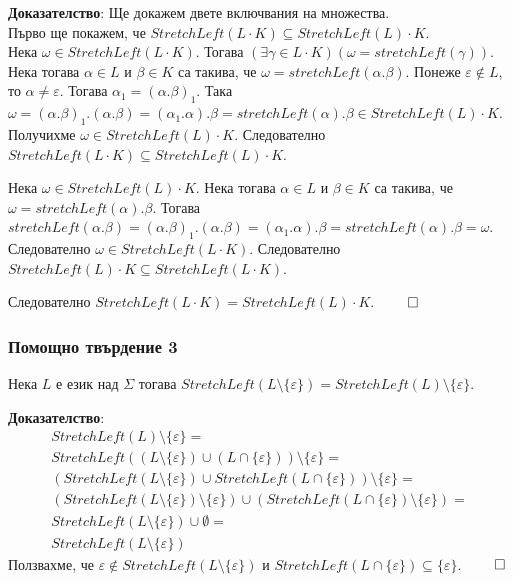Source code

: \documentclass[12pt]{article}
\begin{document}
\vspace*{5mm}

\textbf{Доказателство}: Ще докажем двете включвания на множества. \\
Първо ще покажем, че \(StretchLeft(L \cdot K) \subseteq StretchLeft(L) \cdot K\). \\
Нека \(\omega \in StretchLeft(L \cdot K)\). Тогава \((\exists \gamma \in L \cdot K)(\omega = stretchLeft(\gamma))\).
Нека тогава \(\alpha \in L\) и \(\beta \in K\) са такива, че \(\omega = stretchLeft(\alpha . \beta)\).
Понеже \(\varepsilon \notin L\), то \(\alpha \neq \varepsilon\). Тогава \(\alpha_1 = (\alpha . \beta)_1\).
Така \(\omega = (\alpha.\beta)_1.(\alpha . \beta) = (\alpha_1 . \alpha) . \beta = stretchLeft(\alpha).\beta \in StretchLeft(L) \cdot K \). Получихме \(\omega \in StretchLeft(L) \cdot K\).
Следователно \(StretchLeft(L \cdot K) \subseteq StretchLeft(L) \cdot K\). \\
\vspace*{3mm}

\par Нека \(\omega \in StretchLeft(L) \cdot K\). Нека тогава \(\alpha \in L\) и \(\beta \in K\) са такива, че \(\omega = stretchLeft(\alpha) . \beta\). Тогава \(stretchLeft(\alpha . \beta) = (\alpha . \beta)_1 . (\alpha.\beta) = (\alpha_1 .\alpha) . \beta = stretchLeft(\alpha) . \beta = \omega\). Следователно \(\omega \in StretchLeft(L \cdot K)\).
Следователно \(StretchLeft(L) \cdot K \subseteq StretchLeft(L \cdot K)\). \\

\vspace*{3mm}

Следователно \(StretchLeft(L \cdot K) = StretchLeft(L) \cdot K\). \(\qed\)

\subsubsection*{Помощно твърдение 3}
Нека \(L\) е език над \(\Sigma\) тогава \(StretchLeft(L \setminus \{\varepsilon\}) = StretchLeft(L) \setminus \{\varepsilon\}\). \\

\vspace*{5mm}

\textbf{Доказателство}:
\begin{align*}
    StretchLeft(L) \setminus \{\varepsilon\} = \\
    StretchLeft((L \setminus \{\varepsilon\}) \cup (L \cap \{ \varepsilon \})) \setminus \{\varepsilon\} = \\
    (StretchLeft(L \setminus \{\varepsilon\}) \cup StretchLeft(L \cap \{ \varepsilon \})) \setminus \{\varepsilon\} = \\
    (StretchLeft(L \setminus \{\varepsilon\}) \setminus \{\varepsilon\}) \cup (StretchLeft(L \cap \{ \varepsilon \}) \setminus \{\varepsilon\} ) = \\
    StretchLeft(L \setminus \{\varepsilon\}) \cup \emptyset = \\
    StretchLeft(L \setminus \{\varepsilon\})
\end{align*}
Ползвахме, че \(\varepsilon \notin StretchLeft(L \setminus \{\varepsilon\})\) и \(StretchLeft(L \cap \{ \varepsilon \}) \subseteq \{\varepsilon\}\). \(\qed\)
\end{document}
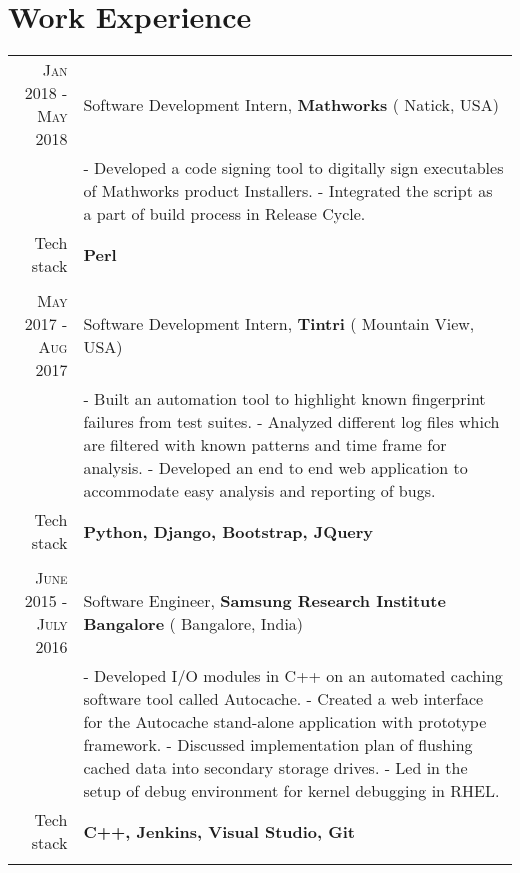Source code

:\section {Work Experience}
\renewcommand{\arraystretch}{0.95}%
\begin{tabular}{r|p{14cm}}

\textsc {Jan 2018 - May 2018} & Software Development Intern, \textbf{Mathworks} ( Natick, USA)\\
& \small{
- Developed a code signing tool to digitally sign executables of Mathworks product Installers. \newline
- Integrated the script as a part of build process in Release Cycle.} \\
\small{Tech stack} &\footnotesize{\textbf{Perl}} \\
\multicolumn{2}{c}{} \\

\textsc {May 2017 - Aug 2017} & Software Development Intern, \textbf{Tintri} ( Mountain View, USA)\\
& \small{
- Built an automation tool to highlight known fingerprint failures from test suites. \newline
- Analyzed different log files which are filtered with known patterns and time frame for analysis.\newline
- Developed an end to end web application to accommodate easy analysis and reporting of bugs.} \\
\small{Tech stack} &\footnotesize{\textbf{Python, Django, Bootstrap, JQuery}} \\
\multicolumn{2}{c}{} \\

\textsc {June 2015 - July 2016} & Software Engineer, \textbf{Samsung Research Institute Bangalore} ( Bangalore, India) \\
& \small{
- Developed I/O modules in C++ on an automated caching software tool called Autocache.\newline
- Created a web interface for the Autocache stand-alone application with prototype framework.\newline
- Discussed implementation plan of flushing cached data into secondary storage drives.\newline
- Led in the setup of debug environment for kernel debugging in RHEL.}\\
\small{Tech stack} &\footnotesize{\textbf{C++, Jenkins, Visual Studio, Git}} \\
\multicolumn{2}{c}{} \\



\end{tabular}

Problem
The output should consist of every entry above, printed exactly, with the images removed.

Response to the exercise
Source code

: \documentclass[12pt]{article}
\begin{document}
\vspace*{5mm}

\textbf{Доказателство}: Ще докажем двете включвания на множества. \\
Първо ще покажем, че \(StretchLeft(L \cdot K) \subseteq StretchLeft(L) \cdot K\). \\
Нека \(\omega \in StretchLeft(L \cdot K)\). Тогава \((\exists \gamma \in L \cdot K)(\omega = stretchLeft(\gamma))\).
Нека тогава \(\alpha \in L\) и \(\beta \in K\) са такива, че \(\omega = stretchLeft(\alpha . \beta)\).
Понеже \(\varepsilon \notin L\), то \(\alpha \neq \varepsilon\). Тогава \(\alpha_1 = (\alpha . \beta)_1\).
Така \(\omega = (\alpha.\beta)_1.(\alpha . \beta) = (\alpha_1 . \alpha) . \beta = stretchLeft(\alpha).\beta \in StretchLeft(L) \cdot K \). Получихме \(\omega \in StretchLeft(L) \cdot K\).
Следователно \(StretchLeft(L \cdot K) \subseteq StretchLeft(L) \cdot K\). \\
\vspace*{3mm}

\par Нека \(\omega \in StretchLeft(L) \cdot K\). Нека тогава \(\alpha \in L\) и \(\beta \in K\) са такива, че \(\omega = stretchLeft(\alpha) . \beta\). Тогава \(stretchLeft(\alpha . \beta) = (\alpha . \beta)_1 . (\alpha.\beta) = (\alpha_1 .\alpha) . \beta = stretchLeft(\alpha) . \beta = \omega\). Следователно \(\omega \in StretchLeft(L \cdot K)\).
Следователно \(StretchLeft(L) \cdot K \subseteq StretchLeft(L \cdot K)\). \\

\vspace*{3mm}

Следователно \(StretchLeft(L \cdot K) = StretchLeft(L) \cdot K\). \(\qed\)

\subsubsection*{Помощно твърдение 3}
Нека \(L\) е език над \(\Sigma\) тогава \(StretchLeft(L \setminus \{\varepsilon\}) = StretchLeft(L) \setminus \{\varepsilon\}\). \\

\vspace*{5mm}

\textbf{Доказателство}:
\begin{align*}
    StretchLeft(L) \setminus \{\varepsilon\} = \\
    StretchLeft((L \setminus \{\varepsilon\}) \cup (L \cap \{ \varepsilon \})) \setminus \{\varepsilon\} = \\
    (StretchLeft(L \setminus \{\varepsilon\}) \cup StretchLeft(L \cap \{ \varepsilon \})) \setminus \{\varepsilon\} = \\
    (StretchLeft(L \setminus \{\varepsilon\}) \setminus \{\varepsilon\}) \cup (StretchLeft(L \cap \{ \varepsilon \}) \setminus \{\varepsilon\} ) = \\
    StretchLeft(L \setminus \{\varepsilon\}) \cup \emptyset = \\
    StretchLeft(L \setminus \{\varepsilon\})
\end{align*}
Ползвахме, че \(\varepsilon \notin StretchLeft(L \setminus \{\varepsilon\})\) и \(StretchLeft(L \cap \{ \varepsilon \}) \subseteq \{\varepsilon\}\). \(\qed\)
\end{document}
Source code

:\section {Work Experience}
\renewcommand{\arraystretch}{0.95}%
\begin{tabular}{r|p{14cm}}

\textsc {Jan 2018 - May 2018} & Software Development Intern, \textbf{Mathworks} ( Natick, USA)\\
& \small{
- Developed a code signing tool to digitally sign executables of Mathworks product Installers. \newline
- Integrated the script as a part of build process in Release Cycle.} \\
\small{Tech stack} &\footnotesize{\textbf{Perl}} \\
\multicolumn{2}{c}{} \\

\textsc {May 2017 - Aug 2017} & Software Development Intern, \textbf{Tintri} ( Mountain View, USA)\\
& \small{
- Built an automation tool to highlight known fingerprint failures from test suites. \newline
- Analyzed different log files which are filtered with known patterns and time frame for analysis.\newline
- Developed an end to end web application to accommodate easy analysis and reporting of bugs.} \\
\small{Tech stack} &\footnotesize{\textbf{Python, Django, Bootstrap, JQuery}} \\
\multicolumn{2}{c}{} \\

\textsc {June 2015 - July 2016} & Software Engineer, \textbf{Samsung Research Institute Bangalore} ( Bangalore, India) \\
& \small{
- Developed I/O modules in C++ on an automated caching software tool called Autocache.\newline
- Created a web interface for the Autocache stand-alone application with prototype framework.\newline
- Discussed implementation plan of flushing cached data into secondary storage drives.\newline
- Led in the setup of debug environment for kernel debugging in RHEL.}\\
\small{Tech stack} &\footnotesize{\textbf{C++, Jenkins, Visual Studio, Git}} \\
\multicolumn{2}{c}{} \\



\end{tabular}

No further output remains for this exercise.